I only went because I’m an addict to adventure. But, after my experience with The Little Grand Canyon, or Providence Canyon, in South Georgia, I can now speak of the greater metaphor it holds.

Providence Canyon, or as the locals call it, The Little Grand Canyon, is a state park in rural South Georgia. The park hosts 1,160 acres of land, which includes 160 “canyons”, some as deep as 160 feet. A trail along the rim boasts 43 different colors of sand, soil, and minerals, which add to its mysterious beauty. Although the landscape has been compared to the geography of the Southwest, its history is unique. The canyons flow into huge gullies not formed by rainwater, but by rainwater runoff from farm fields. Anyone who is has ever held a personal garden or large farm would know how detrimental rainwater runoff can be if you are to succeed in any type of harvest

According to The New Georgia Encyclopedia, “Historical accounts indicate that the canyon began forming in the early 1800s as the result of poor soil-management practices. Native forest cover had been cleared so the land could be farmed, and early-nineteenth-century farmers in this region took no measures to avoid soil erosion. Small gullies formed and rapidly grew deeper and more extensive. By 1850 ditches three to five feet deep had been cut into the land, further concentrating runoff and increasing the rate of erosion”. The entire state park is centered around the result of poor soil-management practices while making money off of its failure.

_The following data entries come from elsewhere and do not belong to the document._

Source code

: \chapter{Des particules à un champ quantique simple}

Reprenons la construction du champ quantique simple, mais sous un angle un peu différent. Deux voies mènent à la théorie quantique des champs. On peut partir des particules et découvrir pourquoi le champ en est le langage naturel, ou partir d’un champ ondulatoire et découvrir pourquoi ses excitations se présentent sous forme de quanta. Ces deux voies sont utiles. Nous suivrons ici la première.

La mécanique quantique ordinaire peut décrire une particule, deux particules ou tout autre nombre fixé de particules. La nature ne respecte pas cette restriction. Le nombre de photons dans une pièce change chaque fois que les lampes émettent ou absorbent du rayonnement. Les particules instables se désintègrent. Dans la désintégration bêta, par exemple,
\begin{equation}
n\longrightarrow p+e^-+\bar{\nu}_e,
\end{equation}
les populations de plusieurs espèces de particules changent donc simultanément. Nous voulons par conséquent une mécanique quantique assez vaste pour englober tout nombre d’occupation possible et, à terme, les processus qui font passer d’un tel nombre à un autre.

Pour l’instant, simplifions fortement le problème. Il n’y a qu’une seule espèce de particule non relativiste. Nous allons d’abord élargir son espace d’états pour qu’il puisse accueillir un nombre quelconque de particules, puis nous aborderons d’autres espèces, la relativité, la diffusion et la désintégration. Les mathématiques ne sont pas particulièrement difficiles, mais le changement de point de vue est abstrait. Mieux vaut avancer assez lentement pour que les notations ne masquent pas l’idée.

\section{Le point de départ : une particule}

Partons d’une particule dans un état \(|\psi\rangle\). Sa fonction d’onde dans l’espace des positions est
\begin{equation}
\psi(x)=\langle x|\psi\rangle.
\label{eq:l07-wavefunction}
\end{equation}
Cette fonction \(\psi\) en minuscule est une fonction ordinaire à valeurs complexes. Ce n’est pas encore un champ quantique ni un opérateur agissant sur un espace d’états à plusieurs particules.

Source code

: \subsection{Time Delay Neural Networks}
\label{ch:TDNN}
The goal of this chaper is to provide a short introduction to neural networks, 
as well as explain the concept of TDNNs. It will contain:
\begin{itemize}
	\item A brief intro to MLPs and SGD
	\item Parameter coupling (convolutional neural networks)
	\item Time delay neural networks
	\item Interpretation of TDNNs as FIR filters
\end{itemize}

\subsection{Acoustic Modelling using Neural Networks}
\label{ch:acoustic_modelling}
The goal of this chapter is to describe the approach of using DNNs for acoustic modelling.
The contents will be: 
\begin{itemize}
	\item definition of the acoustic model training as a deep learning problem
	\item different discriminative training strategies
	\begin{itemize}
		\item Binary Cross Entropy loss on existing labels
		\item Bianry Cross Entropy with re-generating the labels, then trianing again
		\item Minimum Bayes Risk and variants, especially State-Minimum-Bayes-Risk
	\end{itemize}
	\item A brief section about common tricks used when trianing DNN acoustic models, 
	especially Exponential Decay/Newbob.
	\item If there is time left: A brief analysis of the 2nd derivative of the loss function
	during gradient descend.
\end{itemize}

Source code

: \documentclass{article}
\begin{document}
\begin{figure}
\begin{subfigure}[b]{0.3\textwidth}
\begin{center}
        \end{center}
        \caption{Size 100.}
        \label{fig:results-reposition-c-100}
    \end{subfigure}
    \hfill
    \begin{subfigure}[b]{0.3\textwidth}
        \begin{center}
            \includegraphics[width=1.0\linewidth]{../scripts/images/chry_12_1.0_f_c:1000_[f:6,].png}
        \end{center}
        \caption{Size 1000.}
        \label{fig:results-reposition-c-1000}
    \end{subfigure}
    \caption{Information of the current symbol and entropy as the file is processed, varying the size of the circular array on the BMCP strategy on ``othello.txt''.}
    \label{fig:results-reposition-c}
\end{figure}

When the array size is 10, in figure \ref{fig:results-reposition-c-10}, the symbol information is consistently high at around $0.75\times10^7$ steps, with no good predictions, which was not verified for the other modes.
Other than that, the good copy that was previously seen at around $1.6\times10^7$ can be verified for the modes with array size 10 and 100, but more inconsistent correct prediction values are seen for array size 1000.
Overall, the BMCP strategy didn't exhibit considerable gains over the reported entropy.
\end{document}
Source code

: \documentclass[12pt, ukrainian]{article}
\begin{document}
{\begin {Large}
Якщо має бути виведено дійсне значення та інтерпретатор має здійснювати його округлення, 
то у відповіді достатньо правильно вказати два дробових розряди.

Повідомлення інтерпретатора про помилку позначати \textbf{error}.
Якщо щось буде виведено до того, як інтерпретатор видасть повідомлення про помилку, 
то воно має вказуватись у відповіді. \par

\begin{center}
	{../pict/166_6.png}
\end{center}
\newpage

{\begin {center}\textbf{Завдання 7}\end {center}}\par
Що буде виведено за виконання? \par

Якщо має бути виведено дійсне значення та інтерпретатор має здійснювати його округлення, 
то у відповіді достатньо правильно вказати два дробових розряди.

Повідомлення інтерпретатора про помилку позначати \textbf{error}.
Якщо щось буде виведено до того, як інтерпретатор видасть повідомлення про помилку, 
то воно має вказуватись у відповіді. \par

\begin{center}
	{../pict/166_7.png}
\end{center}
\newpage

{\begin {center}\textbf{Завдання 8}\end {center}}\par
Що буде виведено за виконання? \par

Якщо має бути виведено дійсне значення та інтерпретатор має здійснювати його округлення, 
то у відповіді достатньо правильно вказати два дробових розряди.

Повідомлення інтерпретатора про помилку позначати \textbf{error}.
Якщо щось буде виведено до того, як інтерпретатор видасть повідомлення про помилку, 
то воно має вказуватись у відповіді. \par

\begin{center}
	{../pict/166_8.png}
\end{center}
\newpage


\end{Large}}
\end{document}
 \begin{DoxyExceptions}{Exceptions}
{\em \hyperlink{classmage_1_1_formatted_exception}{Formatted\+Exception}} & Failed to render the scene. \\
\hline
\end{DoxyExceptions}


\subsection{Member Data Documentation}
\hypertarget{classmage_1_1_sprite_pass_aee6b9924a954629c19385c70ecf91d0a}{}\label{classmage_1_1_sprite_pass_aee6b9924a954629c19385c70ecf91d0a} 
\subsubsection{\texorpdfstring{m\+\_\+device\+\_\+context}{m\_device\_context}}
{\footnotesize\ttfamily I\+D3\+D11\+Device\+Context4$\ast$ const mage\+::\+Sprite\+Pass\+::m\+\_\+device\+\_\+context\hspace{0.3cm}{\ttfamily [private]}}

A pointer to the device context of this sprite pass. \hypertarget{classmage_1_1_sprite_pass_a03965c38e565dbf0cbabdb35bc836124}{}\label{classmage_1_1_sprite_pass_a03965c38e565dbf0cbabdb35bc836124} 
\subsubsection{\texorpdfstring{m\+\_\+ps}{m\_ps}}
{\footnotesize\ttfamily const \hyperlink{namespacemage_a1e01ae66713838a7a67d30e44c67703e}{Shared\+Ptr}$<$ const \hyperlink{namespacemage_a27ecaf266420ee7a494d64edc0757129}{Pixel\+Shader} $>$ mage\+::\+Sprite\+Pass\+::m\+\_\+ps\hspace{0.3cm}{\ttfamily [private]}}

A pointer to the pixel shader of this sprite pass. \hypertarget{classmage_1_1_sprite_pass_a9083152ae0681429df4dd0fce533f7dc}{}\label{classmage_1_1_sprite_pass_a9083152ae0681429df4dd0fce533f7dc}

When we consider the Scriptures, especially the New Testament, we build on the very work Christ has done in it. As we gaze upon him and actions in Scripture, the soil of our hearts become readied for the Spirit to plant the seeds of Christ’s character, namely the fruits of the Spirit. As we study and understand the Bible, the way a farmer considers which seeds to plant in a field, what we are actually doing is loving his Word, hiding it in our hearts, treasuring it, believing it, hoping in its truth. As the New Testament expresses Christ’s love for us, it continues to assure Christ’s heart toward us post ascension.

Do you want patience to sprout? How about gentleness, or kindness? Then, consider Christ’s patient heart toward sinners as you gaze upon his patient, gentle, and kind actions. Let it be planted into the soil of your very soul. When this happens daily and personally in the hearts of believers, it will follow suit corporately. If there is no personal cultivation, then the corporate gathering will have lands like the Little Grand Canyon. The church then becomes a tourist attraction of its past, or worse, a model for poor soil-management practices. The church that ends up like this will serve only as a reminder of what NOT to do.

There is no program, no activity, no business meeting, no deacon’s meeting, no Sunday night fellowship dinner that can take the place of personal cultivation in the hearts of local body of believers. The soil of your soul and heart must be readied before the corporate gathering can take place. Do not be deceived, a better program will never rectify poor soil-management practices. It may simply be a band-aid until a full blown landslide of mud and sand create the first canyon, but it will never be able to change the heart-soil of its members. That must be done personally. If a church is failing, look to the hearts of its members, and you’ll see the cracks of dry land where the living water has not yet satisfied its soil in years. You’ll see preferences disunifying its people, and activity driven programs keeping its people worn out and distracted from the main goal: worship and helping one another endure until the end.